EXERCISE DIRECTIONS. Reproduce exactly the lines that run from the start of the records below to the line with "3 ~~Primary~~ ~~Elections~~", inclusive.

--- START ---

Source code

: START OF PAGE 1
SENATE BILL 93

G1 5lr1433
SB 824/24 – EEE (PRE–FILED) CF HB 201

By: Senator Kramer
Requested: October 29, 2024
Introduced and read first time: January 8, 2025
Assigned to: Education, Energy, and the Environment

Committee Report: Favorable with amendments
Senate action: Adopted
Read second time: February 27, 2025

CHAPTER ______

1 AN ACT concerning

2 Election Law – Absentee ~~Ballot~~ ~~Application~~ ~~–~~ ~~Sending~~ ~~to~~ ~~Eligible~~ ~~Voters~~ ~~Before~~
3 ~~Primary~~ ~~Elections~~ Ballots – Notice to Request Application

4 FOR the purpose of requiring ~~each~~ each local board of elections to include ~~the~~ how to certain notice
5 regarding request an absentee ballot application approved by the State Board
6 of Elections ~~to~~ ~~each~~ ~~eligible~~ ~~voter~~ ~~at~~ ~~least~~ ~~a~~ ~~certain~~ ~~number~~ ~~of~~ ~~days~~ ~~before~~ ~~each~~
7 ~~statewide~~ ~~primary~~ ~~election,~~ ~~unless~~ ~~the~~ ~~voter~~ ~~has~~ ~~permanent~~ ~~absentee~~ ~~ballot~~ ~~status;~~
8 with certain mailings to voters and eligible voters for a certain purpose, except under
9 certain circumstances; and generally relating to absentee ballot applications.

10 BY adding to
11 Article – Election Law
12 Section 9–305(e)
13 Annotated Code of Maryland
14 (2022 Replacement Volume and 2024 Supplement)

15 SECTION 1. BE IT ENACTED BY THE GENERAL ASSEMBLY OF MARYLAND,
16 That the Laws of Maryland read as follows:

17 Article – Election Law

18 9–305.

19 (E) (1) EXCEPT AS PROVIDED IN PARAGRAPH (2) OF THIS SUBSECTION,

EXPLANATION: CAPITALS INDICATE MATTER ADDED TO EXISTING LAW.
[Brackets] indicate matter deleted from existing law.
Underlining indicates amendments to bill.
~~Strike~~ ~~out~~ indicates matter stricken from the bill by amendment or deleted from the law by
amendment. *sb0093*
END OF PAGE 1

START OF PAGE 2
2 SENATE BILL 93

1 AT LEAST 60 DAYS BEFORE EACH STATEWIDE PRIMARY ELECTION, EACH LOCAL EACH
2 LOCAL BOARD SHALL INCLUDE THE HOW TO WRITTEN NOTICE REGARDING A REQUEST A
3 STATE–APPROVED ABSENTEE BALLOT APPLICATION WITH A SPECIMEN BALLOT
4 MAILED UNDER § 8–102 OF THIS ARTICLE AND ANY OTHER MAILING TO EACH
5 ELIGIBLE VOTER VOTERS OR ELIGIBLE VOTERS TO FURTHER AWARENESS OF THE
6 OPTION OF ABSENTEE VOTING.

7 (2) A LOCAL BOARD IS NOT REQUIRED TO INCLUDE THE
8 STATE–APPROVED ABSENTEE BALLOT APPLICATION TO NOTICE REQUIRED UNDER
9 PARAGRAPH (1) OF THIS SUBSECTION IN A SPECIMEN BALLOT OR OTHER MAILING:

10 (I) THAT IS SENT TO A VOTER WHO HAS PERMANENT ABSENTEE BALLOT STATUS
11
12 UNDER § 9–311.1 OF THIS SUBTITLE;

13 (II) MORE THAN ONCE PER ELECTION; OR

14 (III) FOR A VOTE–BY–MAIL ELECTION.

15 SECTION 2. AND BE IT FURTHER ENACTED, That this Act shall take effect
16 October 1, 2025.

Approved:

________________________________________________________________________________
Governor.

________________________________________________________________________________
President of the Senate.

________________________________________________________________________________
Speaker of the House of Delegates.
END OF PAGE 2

--- END ---

ANSWER SPACE.
Source code

: START OF PAGE 1
SENATE BILL 93

G1 5lr1433
SB 824/24 – EEE (PRE–FILED) CF HB 201

By: Senator Kramer
Requested: October 29, 2024
Introduced and read first time: January 8, 2025
Assigned to: Education, Energy, and the Environment

Committee Report: Favorable with amendments
Senate action: Adopted
Read second time: February 27, 2025

CHAPTER ______

1 AN ACT concerning

2 Election Law – Absentee ~~Ballot~~ ~~Application~~ ~~–~~ ~~Sending~~ ~~to~~ ~~Eligible~~ ~~Voters~~ ~~Before~~
3 ~~Primary~~ ~~Elections~~ Ballots – Notice to Request Application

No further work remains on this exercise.